Se habían clasificado jugando con fuego y a estas alturas una ramplonería como la de Portugal se paga muy cara. Uruguay ha entregado el billete de vuelta para casa a la vigente campeona de Europa, que no ha competido como debiera en ningún momento y cae eliminada con todo merecimiento. Edinson Cavani, con dos excelentes tantos, ha sido el ejecutor de un combinado luso en el que Cristiano Ronaldo no compareció, ahogado por la garra charrúa a lo largo de los 90 minutos. 

Y eso que el arranque había sido prometedor para Portugal, con un tempranero balón colgado de Joao Mario que lamentablemente encontró la cabeza del rematador equivocado (Bernardo Silva). Los de Fernando Santos parecían manejar la situación en los compases iniciales pero recibieron un duro golpe en la primera aproximación sudamericana.
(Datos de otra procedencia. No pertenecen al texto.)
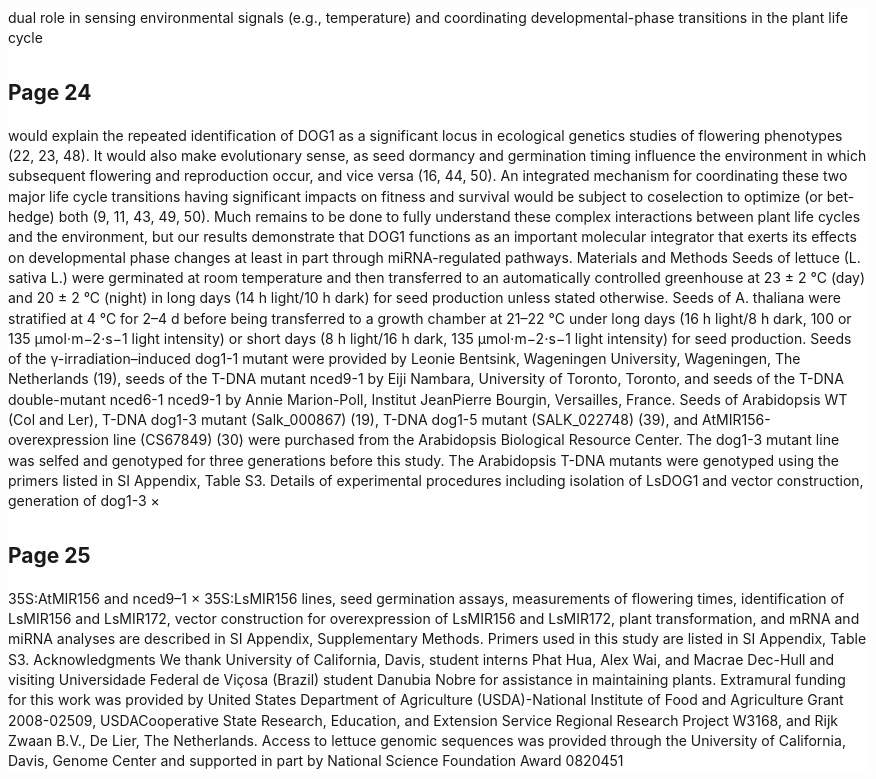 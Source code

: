 dual role in sensing environmental signals (e.g., temperature) and
coordinating developmental-phase transitions in the plant life cycle

## Page 24

would explain the repeated identification of DOG1 as a significant
locus in ecological genetics studies of flowering phenotypes (22, 23,
48). It would also make evolutionary sense, as seed dormancy and
germination timing influence the environment in which subsequent
flowering and reproduction occur, and vice versa (16, 44, 50). An
integrated mechanism for coordinating these two major life cycle
transitions having significant impacts on fitness and survival would
be subject to coselection to optimize (or bet-hedge) both (9, 11, 43,
49, 50). Much remains to be done to fully understand these
complex interactions between plant life cycles and the environment,
but our results demonstrate that DOG1 functions as an important
molecular integrator that exerts its effects on developmental phase
changes at least in part through miRNA-regulated pathways.
Materials and Methods
Seeds of lettuce (L. sativa L.) were germinated at room temperature
and then transferred to an automatically controlled greenhouse at
23 ± 2 °C (day) and 20 ± 2 °C (night) in long days (14 h light/10
h dark) for seed production unless stated otherwise. Seeds of A.
thaliana were stratified at 4 °C for 2–4 d before being transferred to
a growth chamber at 21–22 °C under long days (16 h light/8 h
dark, 100 or 135 µmol⋅m−2⋅s−1 light intensity) or short days (8 h
light/16 h dark, 135 µmol⋅m−2⋅s−1 light intensity) for seed
production. Seeds of the γ-irradiation–induced dog1-1 mutant were
provided by Leonie Bentsink, Wageningen University, Wageningen,
The Netherlands (19), seeds of the T-DNA mutant nced9-1 by Eiji
Nambara, University of Toronto, Toronto, and seeds of the T-DNA
double-mutant nced6-1 nced9-1 by Annie Marion-Poll, Institut JeanPierre Bourgin, Versailles, France. Seeds of Arabidopsis WT (Col and
Ler), T-DNA dog1-3 mutant (Salk_000867) (19), T-DNA dog1-5
mutant (SALK_022748) (39), and AtMIR156-overexpression line
(CS67849) (30) were purchased from the Arabidopsis Biological
Resource Center. The dog1-3 mutant line was selfed and genotyped
for three generations before this study. The Arabidopsis T-DNA
mutants were genotyped using the primers listed in SI Appendix,
Table S3. Details of experimental procedures including isolation of
LsDOG1 and vector construction, generation of dog1-3 ×

## Page 25

35S:AtMIR156 and nced9–1 × 35S:LsMIR156 lines, seed
germination assays, measurements of flowering times, identification
of LsMIR156 and LsMIR172, vector construction for overexpression
of LsMIR156 and LsMIR172, plant transformation, and mRNA and
miRNA analyses are described in SI Appendix, Supplementary
Methods. Primers used in this study are listed in SI Appendix, Table
S3.
Acknowledgments
We thank University of California, Davis, student interns Phat Hua,
Alex Wai, and Macrae Dec-Hull and visiting Universidade Federal
de Viçosa (Brazil) student Danubia Nobre for assistance in
maintaining plants. Extramural funding for this work was provided
by United States Department of Agriculture (USDA)-National
Institute of Food and Agriculture Grant 2008-02509, USDACooperative State Research, Education, and Extension Service
Regional Research Project W3168, and Rijk Zwaan B.V., De Lier,
The Netherlands. Access to lettuce genomic sequences was provided
through the University of California, Davis, Genome Center and
supported in part by National Science Foundation Award 0820451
Cavani dibujó un excelente cambio de banda y Luis Suárez le devolvió el esférico con un sensacional centro para que el ariete del PSG superase a Rui Patricio con un peculiar remate

El plan charrúa empezaba a la perfección. Portugal se adueñaba definitivamente de la bola pero los de Oscar Tabárez cerraban líneas con maestría, forzando a los lusos a estériles disparos lejanos o a asistencias imposibles. De hecho, Fernando Muslera sólo tenía que intervenir para atrapa esos pases a la desesperada de su rival. Con Cristiano Ronaldo desaparecido y con Gonçalo Guedes fracasando un día más como su acompañante, el trabajo para Godín, Giménez y compañía era coser y cantar

Pero, por supuesto, esta gente también son humanos y al poco de comenzar la segunda parte, cometieron un inusual error que derivaba en el empate de Pepe. Raphael Guerreiro colgaba la pelota y el central del Besiktas aparecía totalmente solo para batir a Muslera. Sin embargo, el defensa de 34 años pasaría de héroe a villano en apenas 7 minutos, con un despeje horrible que volvería a dar ventaja a Uruguay. Ese regalo de Pepe lo cazaba Rodrigo Bentancur, que asistía a Cavani para que este exhibiese un golpeo y una definición a la altura de los elegidos

El destino quiso cebarse con el bigoleador charrúa poco después, ya que tenía que marcharse con una lesión muscular. A partir de ahí, Portugal echó el resto, ya sin nada que perder y con Ricardo Quaresma o André Silva sobre el césped. Pero los uruguayos no patinarían una segunda vez; son un colectivo encomiable, que trabaja sin cesar durante todo el encuentro y en el que ni un solo jugador desentona en este sentido. Su sacrificio y entrega serán puestos a prueba contra Francia en unos durísimos cuartos de final, ronda que CR y sus compatriotas verán (o no) desde casa con justicia.